Data records:
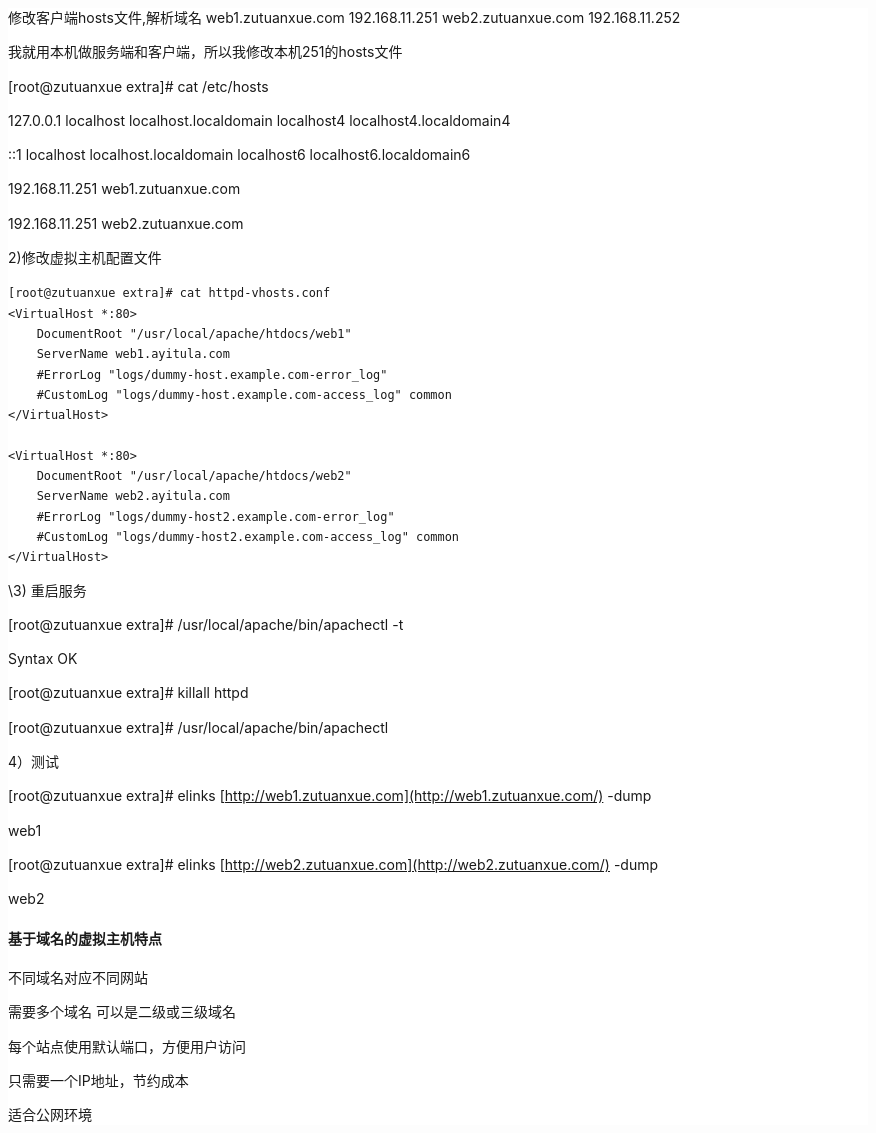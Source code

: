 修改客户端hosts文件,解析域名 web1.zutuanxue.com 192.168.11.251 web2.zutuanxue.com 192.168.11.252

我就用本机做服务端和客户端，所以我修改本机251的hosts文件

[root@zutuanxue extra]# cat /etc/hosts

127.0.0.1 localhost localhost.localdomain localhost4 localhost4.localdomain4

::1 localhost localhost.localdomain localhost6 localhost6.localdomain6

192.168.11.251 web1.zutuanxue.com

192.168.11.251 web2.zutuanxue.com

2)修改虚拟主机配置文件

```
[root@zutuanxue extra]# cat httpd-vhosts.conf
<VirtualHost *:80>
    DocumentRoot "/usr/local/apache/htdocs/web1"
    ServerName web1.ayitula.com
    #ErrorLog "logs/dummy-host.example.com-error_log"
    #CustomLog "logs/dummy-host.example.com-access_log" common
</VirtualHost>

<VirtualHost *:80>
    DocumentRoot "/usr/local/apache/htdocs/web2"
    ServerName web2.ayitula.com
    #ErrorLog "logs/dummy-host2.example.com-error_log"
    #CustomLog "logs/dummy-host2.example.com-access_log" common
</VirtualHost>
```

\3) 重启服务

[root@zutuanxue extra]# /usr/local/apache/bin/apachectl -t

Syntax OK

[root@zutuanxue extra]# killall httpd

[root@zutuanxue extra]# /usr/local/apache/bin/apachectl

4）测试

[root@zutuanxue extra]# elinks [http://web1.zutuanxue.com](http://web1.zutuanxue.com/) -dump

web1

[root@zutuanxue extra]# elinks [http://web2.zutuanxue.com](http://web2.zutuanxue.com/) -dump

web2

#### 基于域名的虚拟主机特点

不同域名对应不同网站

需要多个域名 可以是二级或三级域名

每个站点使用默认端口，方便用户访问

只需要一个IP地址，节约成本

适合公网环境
...
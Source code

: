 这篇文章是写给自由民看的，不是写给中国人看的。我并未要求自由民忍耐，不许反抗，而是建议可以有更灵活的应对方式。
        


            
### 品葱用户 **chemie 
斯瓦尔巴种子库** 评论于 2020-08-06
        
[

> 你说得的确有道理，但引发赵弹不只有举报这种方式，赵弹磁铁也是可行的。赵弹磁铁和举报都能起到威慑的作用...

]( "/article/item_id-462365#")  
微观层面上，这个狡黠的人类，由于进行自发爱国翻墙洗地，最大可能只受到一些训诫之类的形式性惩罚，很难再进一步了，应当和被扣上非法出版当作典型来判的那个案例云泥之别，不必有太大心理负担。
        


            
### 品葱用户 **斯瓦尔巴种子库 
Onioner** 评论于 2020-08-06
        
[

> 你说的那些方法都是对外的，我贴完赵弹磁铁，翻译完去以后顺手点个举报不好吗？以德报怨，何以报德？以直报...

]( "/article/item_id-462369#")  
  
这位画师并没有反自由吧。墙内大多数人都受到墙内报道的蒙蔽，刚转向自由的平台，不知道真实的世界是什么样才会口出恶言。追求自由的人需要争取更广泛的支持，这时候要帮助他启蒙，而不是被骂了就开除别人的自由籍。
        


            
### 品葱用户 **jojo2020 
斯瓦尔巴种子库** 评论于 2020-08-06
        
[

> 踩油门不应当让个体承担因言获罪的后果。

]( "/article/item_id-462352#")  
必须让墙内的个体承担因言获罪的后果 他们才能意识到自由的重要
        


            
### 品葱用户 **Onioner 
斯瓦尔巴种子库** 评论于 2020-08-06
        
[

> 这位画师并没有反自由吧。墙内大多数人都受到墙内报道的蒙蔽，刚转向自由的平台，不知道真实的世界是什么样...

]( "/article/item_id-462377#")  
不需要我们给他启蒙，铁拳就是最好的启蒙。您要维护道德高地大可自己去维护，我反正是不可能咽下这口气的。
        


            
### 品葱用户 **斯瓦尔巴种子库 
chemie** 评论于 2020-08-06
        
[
...
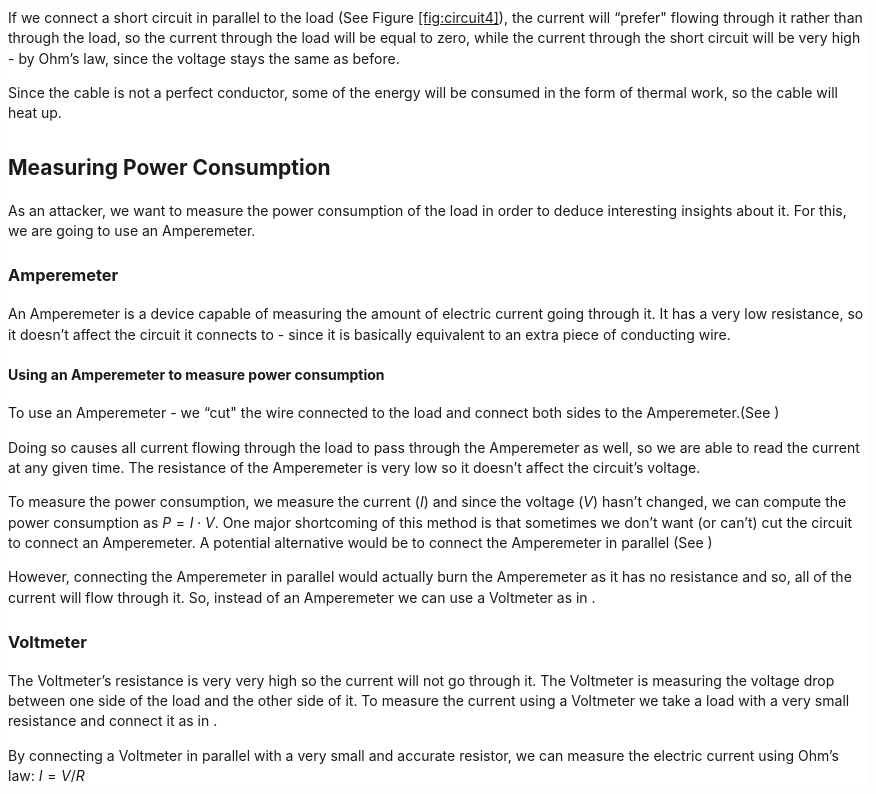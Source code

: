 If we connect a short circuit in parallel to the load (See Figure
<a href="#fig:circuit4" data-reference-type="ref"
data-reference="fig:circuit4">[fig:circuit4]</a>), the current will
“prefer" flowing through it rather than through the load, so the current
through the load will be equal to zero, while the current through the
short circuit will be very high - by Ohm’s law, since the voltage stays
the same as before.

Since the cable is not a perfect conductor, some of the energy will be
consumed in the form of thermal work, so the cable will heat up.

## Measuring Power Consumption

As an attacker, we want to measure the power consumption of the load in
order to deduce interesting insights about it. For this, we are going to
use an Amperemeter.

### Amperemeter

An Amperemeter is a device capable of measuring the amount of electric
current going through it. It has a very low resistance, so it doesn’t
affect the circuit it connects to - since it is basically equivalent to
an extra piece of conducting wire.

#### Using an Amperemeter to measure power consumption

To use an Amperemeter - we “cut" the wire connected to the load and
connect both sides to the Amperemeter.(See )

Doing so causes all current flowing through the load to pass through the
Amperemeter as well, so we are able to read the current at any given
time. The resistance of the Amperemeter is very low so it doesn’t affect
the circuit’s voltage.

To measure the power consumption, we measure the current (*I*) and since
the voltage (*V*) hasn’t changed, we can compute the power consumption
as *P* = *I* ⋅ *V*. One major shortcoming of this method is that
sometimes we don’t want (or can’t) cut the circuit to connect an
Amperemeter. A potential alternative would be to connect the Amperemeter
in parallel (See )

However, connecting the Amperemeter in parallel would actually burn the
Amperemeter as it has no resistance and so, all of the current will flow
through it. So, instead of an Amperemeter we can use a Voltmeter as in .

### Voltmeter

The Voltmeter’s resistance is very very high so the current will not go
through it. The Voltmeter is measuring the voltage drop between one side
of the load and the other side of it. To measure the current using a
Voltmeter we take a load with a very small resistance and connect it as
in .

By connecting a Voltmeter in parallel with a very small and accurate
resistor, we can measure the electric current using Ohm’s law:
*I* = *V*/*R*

**ASSIGNMENT:** What is needed is the number of lines in the records that contain the string "electric", stated with nothing else.

**TASK SOLUTION:** 2